● Work request:
Tally the lines below that include "rmarkdownfootnote" and give only the total.

● Collected data:

● ● ● ●

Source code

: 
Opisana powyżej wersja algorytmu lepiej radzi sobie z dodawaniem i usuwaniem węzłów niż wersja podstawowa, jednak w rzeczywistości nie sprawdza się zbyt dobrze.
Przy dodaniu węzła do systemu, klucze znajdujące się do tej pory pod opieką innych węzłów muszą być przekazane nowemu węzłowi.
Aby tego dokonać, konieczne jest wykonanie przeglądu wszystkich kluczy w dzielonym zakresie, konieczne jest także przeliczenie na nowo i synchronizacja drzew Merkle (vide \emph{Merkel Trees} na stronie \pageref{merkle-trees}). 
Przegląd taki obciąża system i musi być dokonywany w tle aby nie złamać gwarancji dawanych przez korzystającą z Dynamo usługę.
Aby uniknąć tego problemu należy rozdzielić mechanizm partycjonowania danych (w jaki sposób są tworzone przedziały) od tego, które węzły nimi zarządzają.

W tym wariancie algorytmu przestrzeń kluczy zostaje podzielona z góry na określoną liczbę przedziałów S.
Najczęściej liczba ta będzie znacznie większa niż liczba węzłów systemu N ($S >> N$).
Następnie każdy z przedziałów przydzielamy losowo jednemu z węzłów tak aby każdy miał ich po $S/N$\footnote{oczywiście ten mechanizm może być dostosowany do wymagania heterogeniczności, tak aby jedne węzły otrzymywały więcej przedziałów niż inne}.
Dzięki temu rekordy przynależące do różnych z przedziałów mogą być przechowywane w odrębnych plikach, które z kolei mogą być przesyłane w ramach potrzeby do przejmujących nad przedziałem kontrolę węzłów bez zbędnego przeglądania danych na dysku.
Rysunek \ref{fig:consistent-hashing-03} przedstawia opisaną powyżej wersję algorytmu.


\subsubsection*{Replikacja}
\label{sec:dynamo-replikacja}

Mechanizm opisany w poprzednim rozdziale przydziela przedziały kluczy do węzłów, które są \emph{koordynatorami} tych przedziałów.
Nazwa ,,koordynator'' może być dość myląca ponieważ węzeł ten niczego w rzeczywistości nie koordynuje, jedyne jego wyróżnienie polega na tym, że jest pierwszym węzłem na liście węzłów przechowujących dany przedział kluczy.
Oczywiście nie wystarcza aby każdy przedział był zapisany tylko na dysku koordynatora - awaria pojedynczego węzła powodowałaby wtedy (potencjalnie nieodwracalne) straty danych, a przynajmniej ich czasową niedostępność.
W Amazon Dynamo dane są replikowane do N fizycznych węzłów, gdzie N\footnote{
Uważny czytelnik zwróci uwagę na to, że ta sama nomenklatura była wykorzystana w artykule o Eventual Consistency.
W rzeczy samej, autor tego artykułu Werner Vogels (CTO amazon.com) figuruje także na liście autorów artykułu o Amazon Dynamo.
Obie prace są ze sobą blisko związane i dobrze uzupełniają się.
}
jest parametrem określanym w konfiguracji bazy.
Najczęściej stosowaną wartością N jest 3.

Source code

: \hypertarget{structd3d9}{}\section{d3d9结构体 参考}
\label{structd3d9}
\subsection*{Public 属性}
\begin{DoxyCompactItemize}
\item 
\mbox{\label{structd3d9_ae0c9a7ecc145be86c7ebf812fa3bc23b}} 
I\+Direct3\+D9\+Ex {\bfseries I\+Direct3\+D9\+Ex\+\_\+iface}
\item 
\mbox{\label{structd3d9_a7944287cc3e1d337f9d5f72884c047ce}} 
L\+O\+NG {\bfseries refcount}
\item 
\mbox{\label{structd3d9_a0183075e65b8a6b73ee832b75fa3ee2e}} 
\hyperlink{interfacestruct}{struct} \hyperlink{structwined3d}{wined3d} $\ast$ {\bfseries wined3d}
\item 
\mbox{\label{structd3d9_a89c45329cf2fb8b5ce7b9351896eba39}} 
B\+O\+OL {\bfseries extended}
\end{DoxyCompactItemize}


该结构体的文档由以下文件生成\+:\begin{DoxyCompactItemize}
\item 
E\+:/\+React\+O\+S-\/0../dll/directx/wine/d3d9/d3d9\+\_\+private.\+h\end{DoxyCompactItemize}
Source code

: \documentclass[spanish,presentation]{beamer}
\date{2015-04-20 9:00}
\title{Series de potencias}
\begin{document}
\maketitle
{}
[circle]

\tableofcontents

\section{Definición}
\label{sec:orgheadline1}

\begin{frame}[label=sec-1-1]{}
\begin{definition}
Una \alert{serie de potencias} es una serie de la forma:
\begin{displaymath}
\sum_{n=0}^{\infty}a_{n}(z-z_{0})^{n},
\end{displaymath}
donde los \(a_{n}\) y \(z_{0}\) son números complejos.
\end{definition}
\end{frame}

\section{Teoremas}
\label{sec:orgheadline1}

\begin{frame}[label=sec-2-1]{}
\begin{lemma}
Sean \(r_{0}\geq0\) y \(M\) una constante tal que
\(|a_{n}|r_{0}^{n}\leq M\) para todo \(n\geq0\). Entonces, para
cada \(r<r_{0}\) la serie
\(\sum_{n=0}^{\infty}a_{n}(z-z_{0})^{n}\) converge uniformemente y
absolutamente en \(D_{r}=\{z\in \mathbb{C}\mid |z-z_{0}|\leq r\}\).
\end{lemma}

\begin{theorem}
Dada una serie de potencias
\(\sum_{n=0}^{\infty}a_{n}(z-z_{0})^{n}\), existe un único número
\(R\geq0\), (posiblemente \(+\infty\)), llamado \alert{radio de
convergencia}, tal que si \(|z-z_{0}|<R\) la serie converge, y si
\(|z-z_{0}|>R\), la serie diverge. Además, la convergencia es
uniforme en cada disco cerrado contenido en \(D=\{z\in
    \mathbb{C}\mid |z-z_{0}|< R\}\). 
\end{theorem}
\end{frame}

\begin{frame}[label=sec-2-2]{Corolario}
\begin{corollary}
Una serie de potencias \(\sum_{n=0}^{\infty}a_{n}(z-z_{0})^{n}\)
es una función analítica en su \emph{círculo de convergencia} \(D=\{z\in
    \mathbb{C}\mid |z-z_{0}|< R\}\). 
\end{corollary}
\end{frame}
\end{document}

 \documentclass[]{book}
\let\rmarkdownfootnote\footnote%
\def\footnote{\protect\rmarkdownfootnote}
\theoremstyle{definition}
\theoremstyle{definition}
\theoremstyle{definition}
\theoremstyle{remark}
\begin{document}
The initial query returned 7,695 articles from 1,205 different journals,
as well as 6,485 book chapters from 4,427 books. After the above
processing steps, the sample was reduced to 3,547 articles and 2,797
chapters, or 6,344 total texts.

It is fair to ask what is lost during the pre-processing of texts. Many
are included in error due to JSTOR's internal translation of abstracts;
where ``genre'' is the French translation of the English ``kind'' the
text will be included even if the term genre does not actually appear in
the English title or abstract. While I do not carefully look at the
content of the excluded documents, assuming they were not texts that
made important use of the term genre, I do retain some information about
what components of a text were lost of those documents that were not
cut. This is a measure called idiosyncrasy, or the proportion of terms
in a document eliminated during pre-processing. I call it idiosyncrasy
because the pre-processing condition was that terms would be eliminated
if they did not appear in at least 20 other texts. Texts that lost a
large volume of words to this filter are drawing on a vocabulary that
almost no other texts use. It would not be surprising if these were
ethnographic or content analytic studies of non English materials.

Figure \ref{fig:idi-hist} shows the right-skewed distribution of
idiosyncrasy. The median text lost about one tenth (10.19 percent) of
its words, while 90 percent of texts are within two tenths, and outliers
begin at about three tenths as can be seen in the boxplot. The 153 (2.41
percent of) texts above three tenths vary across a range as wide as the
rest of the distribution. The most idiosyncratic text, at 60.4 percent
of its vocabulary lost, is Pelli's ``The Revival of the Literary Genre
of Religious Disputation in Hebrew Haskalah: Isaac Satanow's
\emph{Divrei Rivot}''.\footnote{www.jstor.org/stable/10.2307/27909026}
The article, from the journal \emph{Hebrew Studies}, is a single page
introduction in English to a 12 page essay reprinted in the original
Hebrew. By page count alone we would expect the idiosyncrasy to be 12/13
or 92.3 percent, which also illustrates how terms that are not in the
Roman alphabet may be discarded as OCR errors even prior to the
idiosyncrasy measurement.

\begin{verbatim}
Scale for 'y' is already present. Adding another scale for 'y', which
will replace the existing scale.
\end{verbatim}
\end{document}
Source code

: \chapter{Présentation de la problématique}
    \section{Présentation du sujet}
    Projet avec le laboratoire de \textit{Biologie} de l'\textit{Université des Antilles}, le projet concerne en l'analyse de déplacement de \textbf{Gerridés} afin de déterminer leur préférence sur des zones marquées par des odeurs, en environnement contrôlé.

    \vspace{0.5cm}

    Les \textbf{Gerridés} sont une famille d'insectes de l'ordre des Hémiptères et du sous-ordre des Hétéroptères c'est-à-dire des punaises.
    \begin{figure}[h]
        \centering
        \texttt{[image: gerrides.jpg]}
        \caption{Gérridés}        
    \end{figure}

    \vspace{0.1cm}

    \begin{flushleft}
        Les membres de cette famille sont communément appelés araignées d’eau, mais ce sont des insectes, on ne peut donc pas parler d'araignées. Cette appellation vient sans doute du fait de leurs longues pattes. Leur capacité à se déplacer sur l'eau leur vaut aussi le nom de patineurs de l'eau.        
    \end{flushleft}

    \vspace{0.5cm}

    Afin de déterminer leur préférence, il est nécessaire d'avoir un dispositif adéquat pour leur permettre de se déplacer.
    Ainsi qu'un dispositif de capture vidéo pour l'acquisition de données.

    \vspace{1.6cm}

● ● ● ●

● Exercise solution:
2